As mentioned before Emotion representations will be cast into pseudo-somatosensory representations. This means these representations will be somatotopically placed within the body – so that the agent will sense an Emotion state as ‘inside the boundaries of its body’ after the process of learning the boudaries of its body. This happens through interaction with the environment and tactile and pain sensations leading to the ability to ‘locate’ sensory representations within the somatotopic map of the body in the brain (i.e. computational correlate of the cortical homunculus).

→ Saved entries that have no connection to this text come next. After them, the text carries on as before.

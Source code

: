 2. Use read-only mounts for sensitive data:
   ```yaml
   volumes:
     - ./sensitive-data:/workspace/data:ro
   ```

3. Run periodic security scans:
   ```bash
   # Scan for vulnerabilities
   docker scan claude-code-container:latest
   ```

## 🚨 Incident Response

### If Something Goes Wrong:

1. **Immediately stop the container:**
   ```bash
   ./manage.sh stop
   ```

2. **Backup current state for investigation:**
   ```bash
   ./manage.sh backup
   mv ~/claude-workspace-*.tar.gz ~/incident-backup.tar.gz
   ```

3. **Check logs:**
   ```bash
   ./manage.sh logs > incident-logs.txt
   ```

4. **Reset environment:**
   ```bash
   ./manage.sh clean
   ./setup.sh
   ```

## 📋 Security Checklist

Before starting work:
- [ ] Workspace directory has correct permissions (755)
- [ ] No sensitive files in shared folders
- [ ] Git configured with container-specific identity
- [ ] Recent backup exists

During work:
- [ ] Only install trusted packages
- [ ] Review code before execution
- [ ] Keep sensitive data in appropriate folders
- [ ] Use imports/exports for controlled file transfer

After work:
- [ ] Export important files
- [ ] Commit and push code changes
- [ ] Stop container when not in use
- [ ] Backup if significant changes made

Emotions (DEs and SEs) are always consciously experienced (felt) by the brain model – as if originating from within the body – because they are constantly presented to the executive part of the model, along with their learned effector compulsions, to determine the next behaviour.

Although the Stress and Nausea Drives can act by being coupled to a Body UTR Drive (e.g. Pain), it can also be re-evoked from autonomic Stress Emotion representations residing in the Association Database (hence these are called Brain UTR Drives). When these autonomic responses occur as part of Body UTR or Brain UTR Drives, they will also lead to pseudo-somatosensory representations that will somatotopically be placed within the body (e.g. humans might experience stress as ‘butterflies’ in the stomach or nausea as an ‘urge to vomit from te stomach’.) When there are no strong Body UTRs driving the behaviour of the model, these autonomic Drives will, even when extremely subtle, drive behaviour. As the agent brain learns, new more complex and nuances concepts will need to be aquired by the agent to ensure access to Satiation sources. These might attract (e.g. through Reward-based Backpropagation) nuanced and complex Emotion sets (combinations) that will determine the meaning/value these concepts have in the mind of the agent, and lead to ‘common sense’.

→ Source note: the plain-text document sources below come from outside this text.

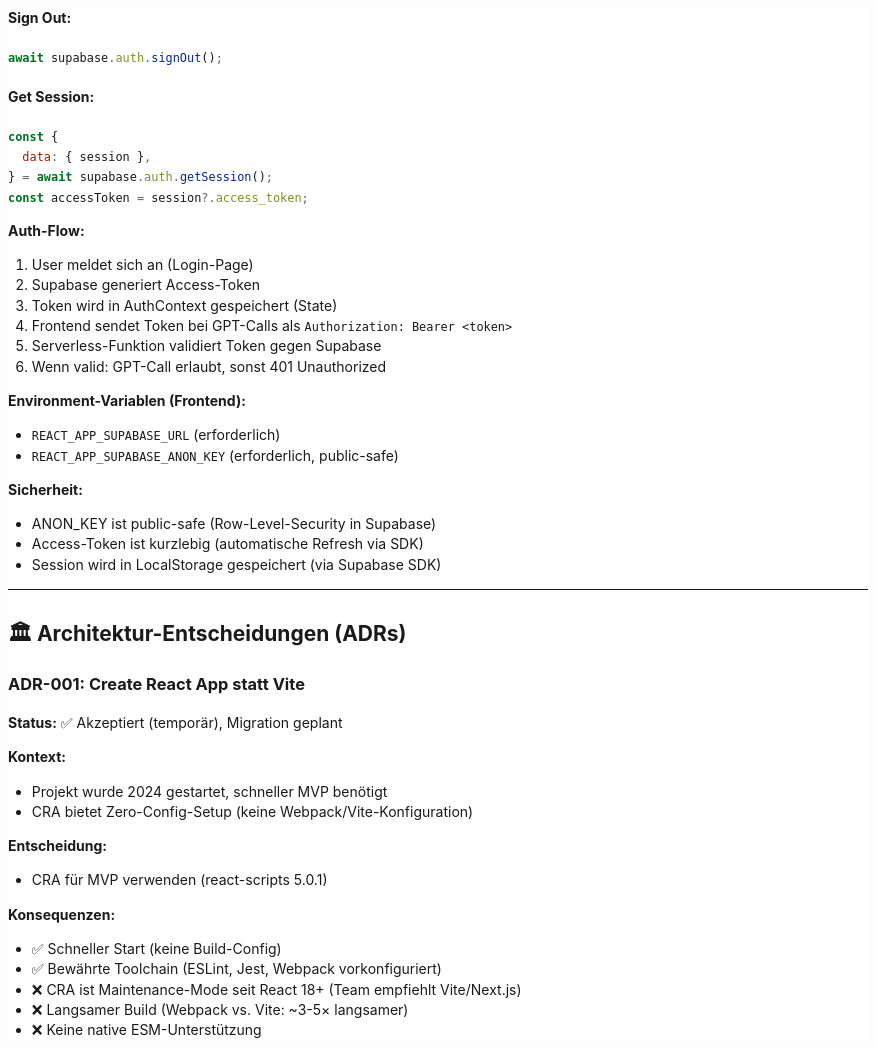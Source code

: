 #### **Sign Out:**

```javascript
await supabase.auth.signOut();
```

#### **Get Session:**

```javascript
const {
  data: { session },
} = await supabase.auth.getSession();
const accessToken = session?.access_token;
```

**Auth-Flow:**

1. User meldet sich an (Login-Page)
2. Supabase generiert Access-Token
3. Token wird in AuthContext gespeichert (State)
4. Frontend sendet Token bei GPT-Calls als `Authorization: Bearer <token>`
5. Serverless-Funktion validiert Token gegen Supabase
6. Wenn valid: GPT-Call erlaubt, sonst 401 Unauthorized

**Environment-Variablen (Frontend):**

- `REACT_APP_SUPABASE_URL` (erforderlich)
- `REACT_APP_SUPABASE_ANON_KEY` (erforderlich, public-safe)

**Sicherheit:**

- ANON_KEY ist public-safe (Row-Level-Security in Supabase)
- Access-Token ist kurzlebig (automatische Refresh via SDK)
- Session wird in LocalStorage gespeichert (via Supabase SDK)

---

## 🏛️ Architektur-Entscheidungen (ADRs)

### **ADR-001: Create React App statt Vite**

**Status:** ✅ Akzeptiert (temporär), Migration geplant

**Kontext:**

- Projekt wurde 2024 gestartet, schneller MVP benötigt
- CRA bietet Zero-Config-Setup (keine Webpack/Vite-Konfiguration)

**Entscheidung:**

- CRA für MVP verwenden (react-scripts 5.0.1)

**Konsequenzen:**

- ✅ Schneller Start (keine Build-Config)
- ✅ Bewährte Toolchain (ESLint, Jest, Webpack vorkonfiguriert)
- ❌ CRA ist Maintenance-Mode seit React 18+ (Team empfiehlt Vite/Next.js)
- ❌ Langsamer Build (Webpack vs. Vite: ~3-5× langsamer)
- ❌ Keine native ESM-Unterstützung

Threading (Mind Wandering)

The Xzistor brain model uses a Threading mechanism akin to ‘mind wandering’ in the human brain to achieve some important effects. It is helpful to think about Threading as a mechanism whereby the brain model constantly wants to re-evoke Associations from the Association Database. This ‘compulsion’ of the model is resisted when urgent Drives (Body and Brain UTRs) need to be solved as a priority. When no urgent action is required to solve Drives (subjectively felt as Emotions), goal-based effector Motions will stop and Threading will start.

The way Threading works is that it starts with the current Anchor State and then searches the Association Database for Associations with closely correlating Anchor States – firstly re-evoking the ones with the highest correlation and Impact Factor, before searching deeper into the Association Database. The key attribute the next re-evoked Association shares with the input state Association could be its Anchor State or any representation (e.g. visual objects like faces, places, landscapes, artifacts, dagrams, images, words, distinct smells, specific sounds like melodies, or even a Drive, Reflex or Motions representation). Typically, the visual Sensory representation of each Anchor State belonging to the Associaiton will be re-evoked and again ‘seen’ by the agent – in a manner comparable with Daydreaming in the human brain. These recalled flashed images can be displayed on a screen for the tutor to see when using digital Xzistor robots.

As with the human brain, the brain model will learn to use this random searching mechanism of the Association Database to solve problems. When an answer cannot immediately be found (e.g. the way to navigate to a food source) the agent will pause and allow this involuntary Threading process to start re-evoking Associations, except now it will ‘direct’ the process by constantly returnign to the Anchor State that represents the Satiation Source (e.g. Sensory representation of hamburger). This will prevent the Threading process to continue unhindered and ‘narrowly direct’ it to only re-evoke Associations directly related/correlated to the problem (the Anchor State). As the Prime Drive starts to repeatedly flash this Anchor State before the executive part of the brain model (ensuring that ‘directed’ Threading are not allowed to go into ‘undirected’ Threading i.e. mere Daydreaming), it will reset the Threading process back to search for a match with this Anchor State and avoid it from wondering off topic. The hope is that searching the ‘context’ around a Satiation Source in this way could lead to an Association in the Associaton Database with helpful effector Motions that can aid in solving the problem.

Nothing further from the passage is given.